## Provided records
-*-

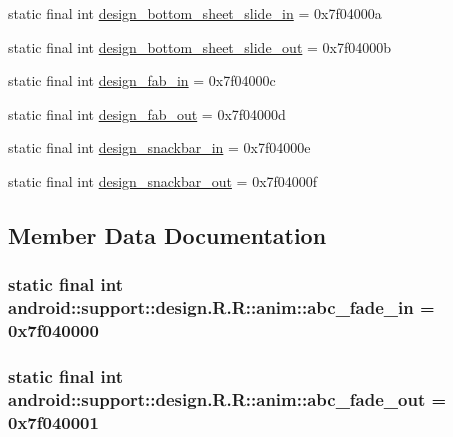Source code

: \begin{CompactItemize}
\item 
static final int \hyperlink{classandroid_1_1support_1_1design_1_1_r_1_1anim_963d502e777068cc7fd83e4a61e4f4e5}{design\_\-bottom\_\-sheet\_\-slide\_\-in} = 0x7f04000a
\item 
static final int \hyperlink{classandroid_1_1support_1_1design_1_1_r_1_1anim_14e891bd1f6408a71faf90750905742f}{design\_\-bottom\_\-sheet\_\-slide\_\-out} = 0x7f04000b
\item 
static final int \hyperlink{classandroid_1_1support_1_1design_1_1_r_1_1anim_0b64e4d0b9ae46ca7e55cfecbfb946f7}{design\_\-fab\_\-in} = 0x7f04000c
\item 
static final int \hyperlink{classandroid_1_1support_1_1design_1_1_r_1_1anim_e2cfeff71b0f26864d1822d93a8139df}{design\_\-fab\_\-out} = 0x7f04000d
\item 
static final int \hyperlink{classandroid_1_1support_1_1design_1_1_r_1_1anim_925f09683feb54ce1a26bf0e7c37d8da}{design\_\-snackbar\_\-in} = 0x7f04000e
\item 
static final int \hyperlink{classandroid_1_1support_1_1design_1_1_r_1_1anim_07b70470210eb4b3c2fdf37ad49f70f9}{design\_\-snackbar\_\-out} = 0x7f04000f
\end{CompactItemize}


\subsection{Member Data Documentation}
\hypertarget{classandroid_1_1support_1_1design_1_1_r_1_1anim_216b006e30d9dbec439ac3abc9cfbf82}{
\subsubsection[{abc\_\-fade\_\-in}]{\setlength{\rightskip}{0pt plus 5cm}static final int android::support::design.R.R::anim::abc\_\-fade\_\-in = 0x7f040000}}
\label{classandroid_1_1support_1_1design_1_1_r_1_1anim_216b006e30d9dbec439ac3abc9cfbf82}


\hypertarget{classandroid_1_1support_1_1design_1_1_r_1_1anim_a138bc0535bcb87536876e85572f07db}{
\subsubsection[{abc\_\-fade\_\-out}]{\setlength{\rightskip}{0pt plus 5cm}static final int android::support::design.R.R::anim::abc\_\-fade\_\-out = 0x7f040001}}
\label{classandroid_1_1support_1_1design_1_1_r_1_1anim_a138bc0535bcb87536876e85572f07db}


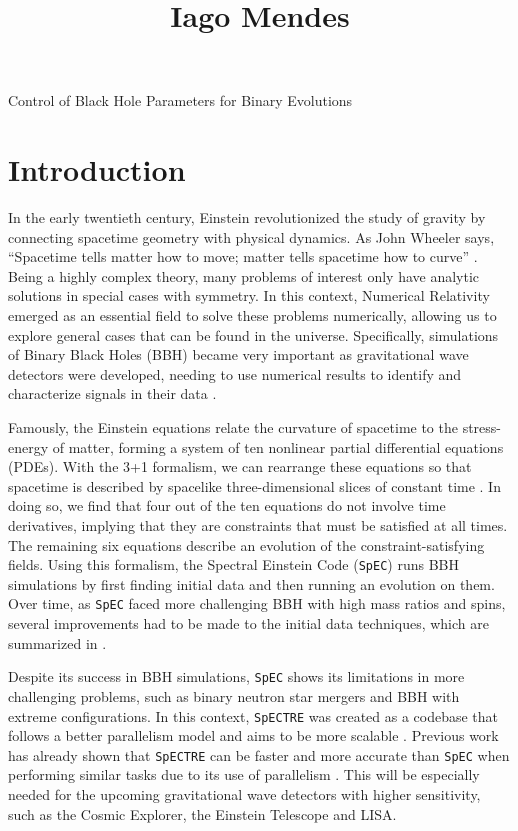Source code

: \documentclass{../document}
\begin{document}
	\title
		[Caltech SURF's First Interim Report]
		{Iago Mendes}
		{Control of Black Hole Parameters for Binary Evolutions}

	\section{Introduction}

  In the early twentieth century, Einstein revolutionized the study of gravity by connecting spacetime geometry with physical dynamics. As John Wheeler says, ``Spacetime tells matter how to move; matter tells spacetime how to curve'' \cite{Wheeler}. Being a highly complex theory, many problems of interest only have analytic solutions in special cases with symmetry. In this context, Numerical Relativity emerged as an essential field to solve these problems numerically, allowing us to explore general cases that can be found in the universe. Specifically, simulations of Binary Black Holes (BBH) became very important as gravitational wave detectors were developed, needing to use numerical results to identify and characterize signals in their data \cite{LIGO}.

	Famously, the Einstein equations relate the curvature of spacetime to the stress-energy of matter, forming a system of ten nonlinear partial differential equations (PDEs). With the 3+1 formalism, we can rearrange these equations so that spacetime is described by spacelike three-dimensional slices of constant time \cite{Alcubierre}. In doing so, we find that four out of the ten equations do not involve time derivatives, implying that they are constraints that must be satisfied at all times. The remaining six equations describe an evolution of the constraint-satisfying fields. Using this formalism, the Spectral Einstein Code ({\tt SpEC}) \cite{SpEC} runs BBH simulations by first finding initial data and then running an evolution on them. Over time, as {\tt SpEC} faced more challenging BBH with high mass ratios and spins, several improvements had to be made to the initial data techniques, which are summarized in \cite{Serguei}.
	
	Despite its success in BBH simulations, {\tt SpEC} shows its limitations in more challenging problems, such as binary neutron star mergers and BBH with extreme configurations. In this context, {\tt SpECTRE} \cite{SpECTRE} was created as a codebase that follows a better parallelism model and aims to be more scalable \cite{Kidder}. Previous work has already shown that {\tt SpECTRE} can be faster and more accurate than {\tt SpEC} when performing similar tasks due to its use of parallelism \cite{Vu}. This will be especially needed for the upcoming gravitational wave detectors with higher sensitivity, such as the Cosmic Explorer, the Einstein Telescope and LISA.
	
\end{document}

-*-

## Problem details
Print the whole listing above exactly, and keep every picture out of the copy.

## Response area
Source code

: \begin{CompactItemize}
\item 
static final int \hyperlink{classandroid_1_1support_1_1design_1_1_r_1_1anim_963d502e777068cc7fd83e4a61e4f4e5}{design\_\-bottom\_\-sheet\_\-slide\_\-in} = 0x7f04000a
\item 
static final int \hyperlink{classandroid_1_1support_1_1design_1_1_r_1_1anim_14e891bd1f6408a71faf90750905742f}{design\_\-bottom\_\-sheet\_\-slide\_\-out} = 0x7f04000b
\item 
static final int \hyperlink{classandroid_1_1support_1_1design_1_1_r_1_1anim_0b64e4d0b9ae46ca7e55cfecbfb946f7}{design\_\-fab\_\-in} = 0x7f04000c
\item 
static final int \hyperlink{classandroid_1_1support_1_1design_1_1_r_1_1anim_e2cfeff71b0f26864d1822d93a8139df}{design\_\-fab\_\-out} = 0x7f04000d
\item 
static final int \hyperlink{classandroid_1_1support_1_1design_1_1_r_1_1anim_925f09683feb54ce1a26bf0e7c37d8da}{design\_\-snackbar\_\-in} = 0x7f04000e
\item 
static final int \hyperlink{classandroid_1_1support_1_1design_1_1_r_1_1anim_07b70470210eb4b3c2fdf37ad49f70f9}{design\_\-snackbar\_\-out} = 0x7f04000f
\end{CompactItemize}


\subsection{Member Data Documentation}
\hypertarget{classandroid_1_1support_1_1design_1_1_r_1_1anim_216b006e30d9dbec439ac3abc9cfbf82}{
\subsubsection[{abc\_\-fade\_\-in}]{\setlength{\rightskip}{0pt plus 5cm}static final int android::support::design.R.R::anim::abc\_\-fade\_\-in = 0x7f040000}}
\label{classandroid_1_1support_1_1design_1_1_r_1_1anim_216b006e30d9dbec439ac3abc9cfbf82}


\hypertarget{classandroid_1_1support_1_1design_1_1_r_1_1anim_a138bc0535bcb87536876e85572f07db}{
\subsubsection[{abc\_\-fade\_\-out}]{\setlength{\rightskip}{0pt plus 5cm}static final int android::support::design.R.R::anim::abc\_\-fade\_\-out = 0x7f040001}}
\label{classandroid_1_1support_1_1design_1_1_r_1_1anim_a138bc0535bcb87536876e85572f07db}


Source code

: \documentclass{../document}
\begin{document}
	\title
		[Caltech SURF's First Interim Report]
		{Iago Mendes}
		{Control of Black Hole Parameters for Binary Evolutions}

	\section{Introduction}

  In the early twentieth century, Einstein revolutionized the study of gravity by connecting spacetime geometry with physical dynamics. As John Wheeler says, ``Spacetime tells matter how to move; matter tells spacetime how to curve'' \cite{Wheeler}. Being a highly complex theory, many problems of interest only have analytic solutions in special cases with symmetry. In this context, Numerical Relativity emerged as an essential field to solve these problems numerically, allowing us to explore general cases that can be found in the universe. Specifically, simulations of Binary Black Holes (BBH) became very important as gravitational wave detectors were developed, needing to use numerical results to identify and characterize signals in their data \cite{LIGO}.

	Famously, the Einstein equations relate the curvature of spacetime to the stress-energy of matter, forming a system of ten nonlinear partial differential equations (PDEs). With the 3+1 formalism, we can rearrange these equations so that spacetime is described by spacelike three-dimensional slices of constant time \cite{Alcubierre}. In doing so, we find that four out of the ten equations do not involve time derivatives, implying that they are constraints that must be satisfied at all times. The remaining six equations describe an evolution of the constraint-satisfying fields. Using this formalism, the Spectral Einstein Code ({\tt SpEC}) \cite{SpEC} runs BBH simulations by first finding initial data and then running an evolution on them. Over time, as {\tt SpEC} faced more challenging BBH with high mass ratios and spins, several improvements had to be made to the initial data techniques, which are summarized in \cite{Serguei}.
	
	Despite its success in BBH simulations, {\tt SpEC} shows its limitations in more challenging problems, such as binary neutron star mergers and BBH with extreme configurations. In this context, {\tt SpECTRE} \cite{SpECTRE} was created as a codebase that follows a better parallelism model and aims to be more scalable \cite{Kidder}. Previous work has already shown that {\tt SpECTRE} can be faster and more accurate than {\tt SpEC} when performing similar tasks due to its use of parallelism \cite{Vu}. This will be especially needed for the upcoming gravitational wave detectors with higher sensitivity, such as the Cosmic Explorer, the Einstein Telescope and LISA.
	
\end{document}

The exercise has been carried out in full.